2d8: dd 55 e8 fstl -0x18(%ebp)
2db: dd d8 fstp %st(0)
# Okay, load s[k]
2dd: 8b 08 mov (%eax),%ecx
2df: 51 push %ecx
2e0: db 04 24 fildl (%esp)
2e3: 83 c4 04 add $0x4,%esp
# I don't know what's going on here either.
2e6: dd 55 e0 fstl -0x20(%ebp) # ???
2e9: dd d8 fstp %st(0) # ???
2eb: dd 05 74 9e 04 08 fldl 0x8049e74 # Maybe 0.1?
# But this looks like the weighted sum.
2f1: dc 4d e0 fmull -0x20(%ebp)
2f4: dc 45 e8 faddl -0x18(%ebp)
2f7: d9 2d 7c 9e 04 08 fldcw 0x8049e7c # ???

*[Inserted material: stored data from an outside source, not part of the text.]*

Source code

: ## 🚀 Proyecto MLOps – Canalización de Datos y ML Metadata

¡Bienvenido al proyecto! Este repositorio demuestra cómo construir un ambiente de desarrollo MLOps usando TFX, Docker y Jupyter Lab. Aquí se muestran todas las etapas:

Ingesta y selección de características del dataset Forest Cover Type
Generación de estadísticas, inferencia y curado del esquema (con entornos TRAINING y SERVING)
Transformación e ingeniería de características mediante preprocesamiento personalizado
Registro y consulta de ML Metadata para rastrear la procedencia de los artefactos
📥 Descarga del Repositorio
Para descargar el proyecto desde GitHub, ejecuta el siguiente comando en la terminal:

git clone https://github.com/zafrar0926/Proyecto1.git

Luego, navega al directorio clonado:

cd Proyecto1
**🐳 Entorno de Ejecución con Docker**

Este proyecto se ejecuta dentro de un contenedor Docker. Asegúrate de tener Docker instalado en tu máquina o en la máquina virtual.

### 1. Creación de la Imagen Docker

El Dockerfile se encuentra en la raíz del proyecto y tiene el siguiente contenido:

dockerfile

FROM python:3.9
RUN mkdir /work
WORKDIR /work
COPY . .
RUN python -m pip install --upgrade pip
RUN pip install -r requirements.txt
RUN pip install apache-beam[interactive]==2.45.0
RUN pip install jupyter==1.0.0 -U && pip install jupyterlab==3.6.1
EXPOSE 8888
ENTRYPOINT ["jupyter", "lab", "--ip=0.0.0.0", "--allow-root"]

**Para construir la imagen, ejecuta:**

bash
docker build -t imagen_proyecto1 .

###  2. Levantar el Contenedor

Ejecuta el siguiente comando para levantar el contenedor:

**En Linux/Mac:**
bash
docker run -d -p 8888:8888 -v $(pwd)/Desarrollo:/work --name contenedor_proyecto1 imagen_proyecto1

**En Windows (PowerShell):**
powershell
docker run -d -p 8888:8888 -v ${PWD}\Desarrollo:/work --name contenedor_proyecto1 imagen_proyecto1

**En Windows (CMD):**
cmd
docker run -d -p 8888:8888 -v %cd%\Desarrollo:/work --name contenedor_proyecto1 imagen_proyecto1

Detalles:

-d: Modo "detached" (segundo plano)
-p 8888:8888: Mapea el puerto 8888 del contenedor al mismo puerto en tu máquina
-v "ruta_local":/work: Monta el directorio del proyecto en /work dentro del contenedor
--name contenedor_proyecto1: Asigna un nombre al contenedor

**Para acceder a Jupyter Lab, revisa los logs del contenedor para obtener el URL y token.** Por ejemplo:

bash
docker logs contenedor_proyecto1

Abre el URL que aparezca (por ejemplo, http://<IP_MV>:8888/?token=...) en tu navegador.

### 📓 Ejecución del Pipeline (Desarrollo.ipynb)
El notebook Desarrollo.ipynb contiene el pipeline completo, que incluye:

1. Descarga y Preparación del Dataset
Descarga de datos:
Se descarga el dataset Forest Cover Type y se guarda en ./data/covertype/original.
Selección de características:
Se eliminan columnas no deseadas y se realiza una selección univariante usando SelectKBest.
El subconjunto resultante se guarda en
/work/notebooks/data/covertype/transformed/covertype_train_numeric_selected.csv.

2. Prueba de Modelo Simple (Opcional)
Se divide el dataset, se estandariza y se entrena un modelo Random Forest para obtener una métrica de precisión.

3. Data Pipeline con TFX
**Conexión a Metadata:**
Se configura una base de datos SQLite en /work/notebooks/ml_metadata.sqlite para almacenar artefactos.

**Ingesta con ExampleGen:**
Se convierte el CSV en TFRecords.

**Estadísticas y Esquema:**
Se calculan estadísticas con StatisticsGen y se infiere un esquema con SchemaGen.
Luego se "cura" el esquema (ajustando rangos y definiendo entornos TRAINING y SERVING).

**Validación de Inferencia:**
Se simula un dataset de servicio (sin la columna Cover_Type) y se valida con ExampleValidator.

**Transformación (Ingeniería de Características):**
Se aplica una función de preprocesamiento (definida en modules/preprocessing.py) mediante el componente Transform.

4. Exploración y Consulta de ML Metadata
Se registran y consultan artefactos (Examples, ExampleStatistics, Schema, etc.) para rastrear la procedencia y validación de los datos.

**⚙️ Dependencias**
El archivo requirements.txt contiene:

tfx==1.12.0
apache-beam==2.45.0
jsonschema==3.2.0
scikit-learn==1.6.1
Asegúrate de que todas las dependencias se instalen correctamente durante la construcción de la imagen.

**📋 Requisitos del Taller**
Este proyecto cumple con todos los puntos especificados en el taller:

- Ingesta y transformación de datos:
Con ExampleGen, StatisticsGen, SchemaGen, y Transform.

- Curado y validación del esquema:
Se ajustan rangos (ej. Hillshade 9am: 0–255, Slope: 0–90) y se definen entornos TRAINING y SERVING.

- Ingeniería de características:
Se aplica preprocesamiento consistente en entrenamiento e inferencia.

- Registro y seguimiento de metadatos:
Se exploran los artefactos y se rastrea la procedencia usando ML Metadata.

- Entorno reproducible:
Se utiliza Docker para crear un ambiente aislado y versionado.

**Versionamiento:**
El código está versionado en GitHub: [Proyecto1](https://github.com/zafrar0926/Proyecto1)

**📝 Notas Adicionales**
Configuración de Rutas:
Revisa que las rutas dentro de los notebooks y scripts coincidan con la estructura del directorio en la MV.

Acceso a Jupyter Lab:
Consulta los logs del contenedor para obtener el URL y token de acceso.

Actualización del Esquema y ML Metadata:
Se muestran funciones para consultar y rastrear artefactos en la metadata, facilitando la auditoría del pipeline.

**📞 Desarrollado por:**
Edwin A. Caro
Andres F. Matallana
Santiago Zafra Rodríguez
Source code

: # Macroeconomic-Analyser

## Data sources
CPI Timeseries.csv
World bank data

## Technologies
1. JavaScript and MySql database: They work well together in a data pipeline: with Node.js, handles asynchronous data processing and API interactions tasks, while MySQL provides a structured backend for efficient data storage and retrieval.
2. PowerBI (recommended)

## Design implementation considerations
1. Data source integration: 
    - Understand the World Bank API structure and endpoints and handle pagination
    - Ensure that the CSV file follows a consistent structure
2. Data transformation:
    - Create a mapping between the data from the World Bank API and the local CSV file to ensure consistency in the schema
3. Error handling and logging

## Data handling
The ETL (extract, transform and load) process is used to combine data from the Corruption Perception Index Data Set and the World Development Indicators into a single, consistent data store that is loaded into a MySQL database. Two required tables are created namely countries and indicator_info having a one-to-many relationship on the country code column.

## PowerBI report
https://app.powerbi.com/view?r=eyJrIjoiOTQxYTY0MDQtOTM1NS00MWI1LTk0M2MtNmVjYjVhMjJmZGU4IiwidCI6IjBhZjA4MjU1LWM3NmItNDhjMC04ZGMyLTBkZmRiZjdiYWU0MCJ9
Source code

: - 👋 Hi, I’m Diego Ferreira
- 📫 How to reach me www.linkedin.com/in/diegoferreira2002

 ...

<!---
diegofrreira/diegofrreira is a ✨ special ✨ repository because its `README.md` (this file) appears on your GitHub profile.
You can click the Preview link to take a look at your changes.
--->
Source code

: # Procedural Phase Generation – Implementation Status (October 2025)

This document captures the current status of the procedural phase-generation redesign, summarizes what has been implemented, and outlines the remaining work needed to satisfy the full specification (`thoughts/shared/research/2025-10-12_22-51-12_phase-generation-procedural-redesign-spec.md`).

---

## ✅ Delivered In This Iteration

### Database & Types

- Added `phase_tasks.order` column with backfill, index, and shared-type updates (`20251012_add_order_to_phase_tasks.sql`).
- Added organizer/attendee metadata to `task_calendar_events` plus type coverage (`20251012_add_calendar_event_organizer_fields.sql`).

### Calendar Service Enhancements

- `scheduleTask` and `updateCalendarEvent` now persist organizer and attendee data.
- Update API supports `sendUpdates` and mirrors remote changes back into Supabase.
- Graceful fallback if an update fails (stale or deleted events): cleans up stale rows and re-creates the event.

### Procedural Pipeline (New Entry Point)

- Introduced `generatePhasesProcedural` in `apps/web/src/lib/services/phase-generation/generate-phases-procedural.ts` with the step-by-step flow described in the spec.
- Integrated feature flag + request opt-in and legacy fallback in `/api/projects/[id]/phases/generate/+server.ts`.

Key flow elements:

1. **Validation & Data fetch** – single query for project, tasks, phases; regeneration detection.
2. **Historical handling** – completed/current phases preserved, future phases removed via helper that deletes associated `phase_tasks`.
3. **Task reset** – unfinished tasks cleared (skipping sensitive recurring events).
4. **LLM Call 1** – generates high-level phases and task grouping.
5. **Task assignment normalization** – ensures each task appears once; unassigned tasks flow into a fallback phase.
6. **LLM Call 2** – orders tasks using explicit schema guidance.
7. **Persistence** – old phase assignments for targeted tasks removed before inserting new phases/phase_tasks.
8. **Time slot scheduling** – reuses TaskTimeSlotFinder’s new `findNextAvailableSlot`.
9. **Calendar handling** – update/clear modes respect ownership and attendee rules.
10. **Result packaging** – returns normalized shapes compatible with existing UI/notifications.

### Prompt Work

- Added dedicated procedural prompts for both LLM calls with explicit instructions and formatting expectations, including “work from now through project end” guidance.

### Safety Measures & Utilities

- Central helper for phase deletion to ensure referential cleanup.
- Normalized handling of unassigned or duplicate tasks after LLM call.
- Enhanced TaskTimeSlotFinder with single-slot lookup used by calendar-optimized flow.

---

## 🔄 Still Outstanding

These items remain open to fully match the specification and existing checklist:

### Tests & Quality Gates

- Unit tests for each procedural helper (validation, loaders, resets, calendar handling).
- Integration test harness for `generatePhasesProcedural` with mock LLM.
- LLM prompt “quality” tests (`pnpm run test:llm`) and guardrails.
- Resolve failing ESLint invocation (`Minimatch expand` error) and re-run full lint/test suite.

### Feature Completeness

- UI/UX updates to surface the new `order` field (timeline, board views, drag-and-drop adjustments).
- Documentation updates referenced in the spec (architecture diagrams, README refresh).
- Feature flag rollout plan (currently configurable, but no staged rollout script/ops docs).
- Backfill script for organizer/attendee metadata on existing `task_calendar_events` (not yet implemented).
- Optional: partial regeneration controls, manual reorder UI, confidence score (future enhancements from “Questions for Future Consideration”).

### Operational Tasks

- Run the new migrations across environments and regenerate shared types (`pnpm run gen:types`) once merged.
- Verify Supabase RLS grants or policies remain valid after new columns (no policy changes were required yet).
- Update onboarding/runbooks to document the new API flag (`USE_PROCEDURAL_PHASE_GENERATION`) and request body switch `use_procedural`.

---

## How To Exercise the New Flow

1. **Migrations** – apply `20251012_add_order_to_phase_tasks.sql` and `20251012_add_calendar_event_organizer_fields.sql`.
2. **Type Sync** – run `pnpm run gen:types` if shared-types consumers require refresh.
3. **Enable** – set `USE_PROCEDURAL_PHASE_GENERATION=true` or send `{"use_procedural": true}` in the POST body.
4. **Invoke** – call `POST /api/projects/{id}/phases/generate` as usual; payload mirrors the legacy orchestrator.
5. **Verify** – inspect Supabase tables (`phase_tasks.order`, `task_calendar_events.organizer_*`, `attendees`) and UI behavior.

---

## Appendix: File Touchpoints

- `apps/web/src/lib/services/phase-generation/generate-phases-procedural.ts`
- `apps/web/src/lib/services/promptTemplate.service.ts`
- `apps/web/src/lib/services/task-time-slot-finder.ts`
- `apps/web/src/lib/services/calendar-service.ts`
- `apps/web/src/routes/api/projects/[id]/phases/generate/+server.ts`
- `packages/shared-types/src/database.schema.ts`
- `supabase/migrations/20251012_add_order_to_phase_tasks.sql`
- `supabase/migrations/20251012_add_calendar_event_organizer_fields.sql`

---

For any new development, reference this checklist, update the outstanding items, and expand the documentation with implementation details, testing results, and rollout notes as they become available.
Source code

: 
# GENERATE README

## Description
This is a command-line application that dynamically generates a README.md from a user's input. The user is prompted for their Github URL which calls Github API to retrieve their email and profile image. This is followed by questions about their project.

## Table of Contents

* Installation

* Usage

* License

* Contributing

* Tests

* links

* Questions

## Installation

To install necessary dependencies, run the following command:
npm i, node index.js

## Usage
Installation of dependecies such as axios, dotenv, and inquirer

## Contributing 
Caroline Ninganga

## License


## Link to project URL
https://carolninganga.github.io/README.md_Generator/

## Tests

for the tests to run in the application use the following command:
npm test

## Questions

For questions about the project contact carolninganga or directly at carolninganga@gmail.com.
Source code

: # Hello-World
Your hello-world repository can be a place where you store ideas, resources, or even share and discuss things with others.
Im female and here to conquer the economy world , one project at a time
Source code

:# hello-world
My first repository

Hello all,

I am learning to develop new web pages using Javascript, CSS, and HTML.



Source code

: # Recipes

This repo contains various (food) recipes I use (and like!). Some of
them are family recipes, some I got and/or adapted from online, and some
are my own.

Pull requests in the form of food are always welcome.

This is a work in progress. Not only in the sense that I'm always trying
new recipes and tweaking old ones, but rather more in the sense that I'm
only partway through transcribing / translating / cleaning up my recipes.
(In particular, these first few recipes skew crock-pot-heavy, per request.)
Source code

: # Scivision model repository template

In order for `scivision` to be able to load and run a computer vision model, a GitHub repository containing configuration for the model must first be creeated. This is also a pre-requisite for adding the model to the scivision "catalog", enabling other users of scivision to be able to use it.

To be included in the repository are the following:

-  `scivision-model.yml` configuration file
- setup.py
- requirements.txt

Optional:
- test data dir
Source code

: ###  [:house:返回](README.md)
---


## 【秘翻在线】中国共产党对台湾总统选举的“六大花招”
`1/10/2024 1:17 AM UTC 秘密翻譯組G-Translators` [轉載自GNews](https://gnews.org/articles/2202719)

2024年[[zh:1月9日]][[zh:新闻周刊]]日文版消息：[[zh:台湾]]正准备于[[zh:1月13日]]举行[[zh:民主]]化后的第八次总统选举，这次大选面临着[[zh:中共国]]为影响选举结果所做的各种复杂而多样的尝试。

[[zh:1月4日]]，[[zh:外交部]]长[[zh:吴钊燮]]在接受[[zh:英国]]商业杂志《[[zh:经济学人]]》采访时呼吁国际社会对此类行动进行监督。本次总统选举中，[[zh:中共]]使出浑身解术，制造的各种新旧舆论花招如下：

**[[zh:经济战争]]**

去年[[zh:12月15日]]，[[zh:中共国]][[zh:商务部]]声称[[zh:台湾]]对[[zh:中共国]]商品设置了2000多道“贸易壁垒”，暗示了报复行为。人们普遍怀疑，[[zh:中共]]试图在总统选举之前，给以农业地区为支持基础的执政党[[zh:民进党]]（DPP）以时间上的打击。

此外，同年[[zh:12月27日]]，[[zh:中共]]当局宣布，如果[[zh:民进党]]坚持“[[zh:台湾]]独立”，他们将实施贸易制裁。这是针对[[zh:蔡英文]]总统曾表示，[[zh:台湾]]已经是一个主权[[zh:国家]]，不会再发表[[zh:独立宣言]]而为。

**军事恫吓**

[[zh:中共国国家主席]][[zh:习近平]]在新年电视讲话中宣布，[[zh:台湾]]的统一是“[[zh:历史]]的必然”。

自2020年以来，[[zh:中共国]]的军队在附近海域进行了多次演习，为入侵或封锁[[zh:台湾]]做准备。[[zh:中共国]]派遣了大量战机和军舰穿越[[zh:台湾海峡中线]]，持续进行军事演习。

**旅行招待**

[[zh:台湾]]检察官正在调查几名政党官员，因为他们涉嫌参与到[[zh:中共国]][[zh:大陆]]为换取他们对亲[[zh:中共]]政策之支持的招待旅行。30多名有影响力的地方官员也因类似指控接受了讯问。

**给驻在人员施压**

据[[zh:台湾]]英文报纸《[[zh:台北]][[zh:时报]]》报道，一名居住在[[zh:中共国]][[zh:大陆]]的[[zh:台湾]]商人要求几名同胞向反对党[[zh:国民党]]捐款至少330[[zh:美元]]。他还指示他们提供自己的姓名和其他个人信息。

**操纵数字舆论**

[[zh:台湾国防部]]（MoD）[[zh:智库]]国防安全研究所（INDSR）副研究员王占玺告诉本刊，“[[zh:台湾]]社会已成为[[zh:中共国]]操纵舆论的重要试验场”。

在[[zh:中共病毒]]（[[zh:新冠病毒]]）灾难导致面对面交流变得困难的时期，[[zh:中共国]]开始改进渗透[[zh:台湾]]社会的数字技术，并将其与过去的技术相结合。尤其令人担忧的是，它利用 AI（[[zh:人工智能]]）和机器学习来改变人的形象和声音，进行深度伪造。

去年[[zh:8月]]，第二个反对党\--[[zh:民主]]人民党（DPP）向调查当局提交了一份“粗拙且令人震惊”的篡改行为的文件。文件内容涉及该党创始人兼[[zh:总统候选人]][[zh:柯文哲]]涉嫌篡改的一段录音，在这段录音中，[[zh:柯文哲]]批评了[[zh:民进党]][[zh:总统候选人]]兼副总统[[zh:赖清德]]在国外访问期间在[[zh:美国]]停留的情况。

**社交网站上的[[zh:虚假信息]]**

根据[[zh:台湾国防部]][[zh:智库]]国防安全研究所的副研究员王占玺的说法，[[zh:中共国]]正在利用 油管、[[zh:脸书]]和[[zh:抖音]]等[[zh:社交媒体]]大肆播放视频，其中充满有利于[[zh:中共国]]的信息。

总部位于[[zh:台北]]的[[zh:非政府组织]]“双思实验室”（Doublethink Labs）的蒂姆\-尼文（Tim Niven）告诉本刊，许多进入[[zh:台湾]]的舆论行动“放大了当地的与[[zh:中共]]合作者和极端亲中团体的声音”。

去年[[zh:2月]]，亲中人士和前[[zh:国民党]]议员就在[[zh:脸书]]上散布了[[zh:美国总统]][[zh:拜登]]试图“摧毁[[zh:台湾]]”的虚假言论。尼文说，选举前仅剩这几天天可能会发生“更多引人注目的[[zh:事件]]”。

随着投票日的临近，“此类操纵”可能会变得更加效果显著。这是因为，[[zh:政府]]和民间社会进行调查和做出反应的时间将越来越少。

2fd: 81 ec 04 00 00 00 sub $0x4,%esp
# Store the weighted-sum result at the stack pointer.
303: db 1c 24 fistpl (%esp)
306: d9 2d 7e 9e 04 08 fldcw 0x8049e7e # ???
# And now load it into %eax.
30c: 58 pop %eax
# Load the pointer where we are going to save the result (stored at
# 0x28d above) into %ecx.
30d: 8b 4d f8 mov -0x8(%ebp),%ecx
# Save the result.
310: 89 01 mov %eax,(%ecx)
# Shift the result before emitting it with fputc. Note that we
# don't load it from memory again.
312: c1 f8 08 sar $0x8,%eax
# Load o into %ecx to push it.
315: 8b 4d fc mov -0x4(%ebp),%ecx
318: 51 push %ecx
319: 50 push %eax
31a: e8 f1 09 00 00 call 0xd10 # fputc
31f: 83 c4 08 add $0x8,%esp # pop fputc args
322: e9 3d ff ff ff jmp 0x264 (mainloop)
exitloop:
327: c9 leave
328: c3 ret
The only real optimization TCC managed here was to keep a value in a register, once, and constant-fold the loop bound. It didn't attempt common subexpression elimination, and its FPU code is relatively horrible.